Should imports be added unconditionally, as you've written, or should imports only be added if they are used in top-level functions?

One thought, if imports are added to the top of the file unconditionally, perhaps we should remove their corresponding defs from cell signatures, so that code completion in editors works better. However, maybe the right thing to do is just bite the bullet and write editor plugins / an LSP-like thing that handle completions for marimo notebook files, in which case my suggestion here is moot.

Also, can we ruff format the import section?

perhaps we should remove their corresponding defs from cell signatures, so that code completion in editors works better

Yep, this PR already does this

Also, can we ruff format the import section?

Yes, I'm leaning towards removing the statement block, stripping comments and formatting the imports.
Thoughts?

I think that sounds good ... also see my response to your import guard idea.

dmadisetti · 2025-02-14T02:28:17Z

I think we should also very clearly define and document what is okay for the user to edit, and how, and what is not okay. One proposal: section 1 is fine to edit arbitrarily (except for a special delimiter?); section 2 should not be edited; section 3's cell and function definitions can be edited, cells and functions can be added, and cells and functions can be removed.

I was struggling with this because I recognized having the many imports mixed with comments seemed to leave the notebook feeling a little messy, and more confusing to the intro user. I also think that for the most part, the current serialization is great.

I wonder if part of the UI is a "library mode" flag which is required before activating this.
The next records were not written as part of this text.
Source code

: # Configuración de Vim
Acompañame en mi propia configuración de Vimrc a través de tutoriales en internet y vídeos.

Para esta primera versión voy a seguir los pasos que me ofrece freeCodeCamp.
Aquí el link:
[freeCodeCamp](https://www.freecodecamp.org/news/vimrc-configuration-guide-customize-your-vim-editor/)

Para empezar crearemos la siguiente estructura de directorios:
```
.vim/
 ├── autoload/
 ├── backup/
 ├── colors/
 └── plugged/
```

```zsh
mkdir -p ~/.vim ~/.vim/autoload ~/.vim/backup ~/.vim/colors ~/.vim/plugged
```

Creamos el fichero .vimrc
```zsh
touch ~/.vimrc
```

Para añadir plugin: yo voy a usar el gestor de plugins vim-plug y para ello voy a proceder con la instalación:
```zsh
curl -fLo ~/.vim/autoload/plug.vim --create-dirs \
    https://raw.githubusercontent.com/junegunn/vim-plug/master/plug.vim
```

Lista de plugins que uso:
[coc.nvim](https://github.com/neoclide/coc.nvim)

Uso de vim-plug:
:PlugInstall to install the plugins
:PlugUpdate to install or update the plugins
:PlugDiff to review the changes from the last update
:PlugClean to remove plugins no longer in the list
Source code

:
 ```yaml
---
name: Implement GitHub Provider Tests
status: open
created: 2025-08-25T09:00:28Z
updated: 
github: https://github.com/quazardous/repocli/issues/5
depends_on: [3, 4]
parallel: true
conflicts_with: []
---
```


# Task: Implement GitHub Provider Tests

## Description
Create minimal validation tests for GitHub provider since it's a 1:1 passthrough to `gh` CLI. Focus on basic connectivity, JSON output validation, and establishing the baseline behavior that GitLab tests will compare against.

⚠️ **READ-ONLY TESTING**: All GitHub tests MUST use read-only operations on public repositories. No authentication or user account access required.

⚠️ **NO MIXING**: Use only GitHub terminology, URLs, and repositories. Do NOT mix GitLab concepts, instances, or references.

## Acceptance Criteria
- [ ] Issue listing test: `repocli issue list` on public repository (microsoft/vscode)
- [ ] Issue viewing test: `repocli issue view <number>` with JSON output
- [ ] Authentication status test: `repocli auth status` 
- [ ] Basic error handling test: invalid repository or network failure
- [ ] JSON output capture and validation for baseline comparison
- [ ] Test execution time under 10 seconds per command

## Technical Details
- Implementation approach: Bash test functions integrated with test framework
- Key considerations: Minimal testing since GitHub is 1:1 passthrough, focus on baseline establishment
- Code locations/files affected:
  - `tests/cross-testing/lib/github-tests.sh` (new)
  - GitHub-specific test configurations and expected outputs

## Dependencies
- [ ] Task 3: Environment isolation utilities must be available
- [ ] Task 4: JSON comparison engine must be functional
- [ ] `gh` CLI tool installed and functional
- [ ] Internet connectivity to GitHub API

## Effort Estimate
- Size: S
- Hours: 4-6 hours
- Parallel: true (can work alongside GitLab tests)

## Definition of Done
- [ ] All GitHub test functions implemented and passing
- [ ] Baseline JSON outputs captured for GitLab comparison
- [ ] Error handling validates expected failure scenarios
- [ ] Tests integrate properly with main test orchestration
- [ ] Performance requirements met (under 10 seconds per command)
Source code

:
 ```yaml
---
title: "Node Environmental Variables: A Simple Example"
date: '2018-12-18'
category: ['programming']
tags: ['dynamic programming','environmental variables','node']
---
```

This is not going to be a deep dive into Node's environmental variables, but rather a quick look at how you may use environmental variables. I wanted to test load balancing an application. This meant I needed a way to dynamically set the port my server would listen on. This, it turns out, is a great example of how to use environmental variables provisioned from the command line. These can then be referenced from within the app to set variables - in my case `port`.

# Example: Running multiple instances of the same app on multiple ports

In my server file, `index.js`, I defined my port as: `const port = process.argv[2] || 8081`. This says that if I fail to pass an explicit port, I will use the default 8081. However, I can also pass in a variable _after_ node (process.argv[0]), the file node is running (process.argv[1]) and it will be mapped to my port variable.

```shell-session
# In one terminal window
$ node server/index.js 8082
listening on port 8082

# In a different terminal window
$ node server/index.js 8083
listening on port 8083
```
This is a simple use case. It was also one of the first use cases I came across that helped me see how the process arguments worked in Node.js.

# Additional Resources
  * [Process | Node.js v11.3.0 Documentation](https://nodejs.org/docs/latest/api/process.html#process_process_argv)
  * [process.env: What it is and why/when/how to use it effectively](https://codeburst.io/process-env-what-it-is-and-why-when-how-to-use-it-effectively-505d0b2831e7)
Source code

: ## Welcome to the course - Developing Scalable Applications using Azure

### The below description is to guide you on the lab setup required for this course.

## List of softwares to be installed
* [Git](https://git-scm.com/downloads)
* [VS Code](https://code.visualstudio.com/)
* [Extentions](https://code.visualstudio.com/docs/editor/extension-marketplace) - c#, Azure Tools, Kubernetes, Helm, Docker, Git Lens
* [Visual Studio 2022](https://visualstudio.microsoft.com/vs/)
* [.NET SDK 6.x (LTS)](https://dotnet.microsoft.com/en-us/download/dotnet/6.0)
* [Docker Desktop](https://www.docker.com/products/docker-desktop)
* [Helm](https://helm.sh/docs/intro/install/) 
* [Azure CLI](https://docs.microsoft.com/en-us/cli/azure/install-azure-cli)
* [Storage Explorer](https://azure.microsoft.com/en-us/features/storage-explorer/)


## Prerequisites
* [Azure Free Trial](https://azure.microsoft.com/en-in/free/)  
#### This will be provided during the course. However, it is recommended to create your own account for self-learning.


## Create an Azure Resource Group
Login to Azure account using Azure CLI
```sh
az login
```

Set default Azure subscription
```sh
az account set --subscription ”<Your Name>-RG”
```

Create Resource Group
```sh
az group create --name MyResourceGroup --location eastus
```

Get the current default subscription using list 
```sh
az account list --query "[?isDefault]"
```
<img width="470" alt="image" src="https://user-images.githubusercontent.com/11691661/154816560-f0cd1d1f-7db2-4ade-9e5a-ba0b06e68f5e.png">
Means we don't have to communicate this information to the casual user, and the user looking for the functionality of exports, reuse, and linting will take the time to understand "library mode".

But also, here's another potential serialization that makes these "sections" a bit more evident:

# Header comments
"""Doc strings allowed too"""

import marimo                                                                                                                                                                                                                     
                                                                                                                                                                                                                                  
if marimo.import_guard():
    # Note these imports reflect the cell content below.                                                                                                                                                                          
    # Editing this block will not change the notebook imports.                                                                                                                                                                            
    import io                                                                                                                                                                                                                     
    import textwrap                                                                                                                                                                                                               
    import typing                                                                                                                                                                                                                 
    from pathlib import Path                                                                                                                                                                                                      
                                                                                                                                                                                                                                  
    import marimo as mo                                                                                                                                                                                                           
                                                                                                                                                                                                                                  
                                                                                                                                                                                                                                  
__generated_with = "0.11.2"                                                                                                                                                                                                       
app = marimo.App(_toplevel_fn=True)                                                                                                                                                                                               
                                          
...

Which also mitigates potential breakage, since marimo.import_guard() could always return False, and still keep linters happy.
I'm sold on reformatting the imports and stripping comments before serialization.

akshayka · 2025-02-14T04:55:39Z

Yea, appreciate your attention to the intro user.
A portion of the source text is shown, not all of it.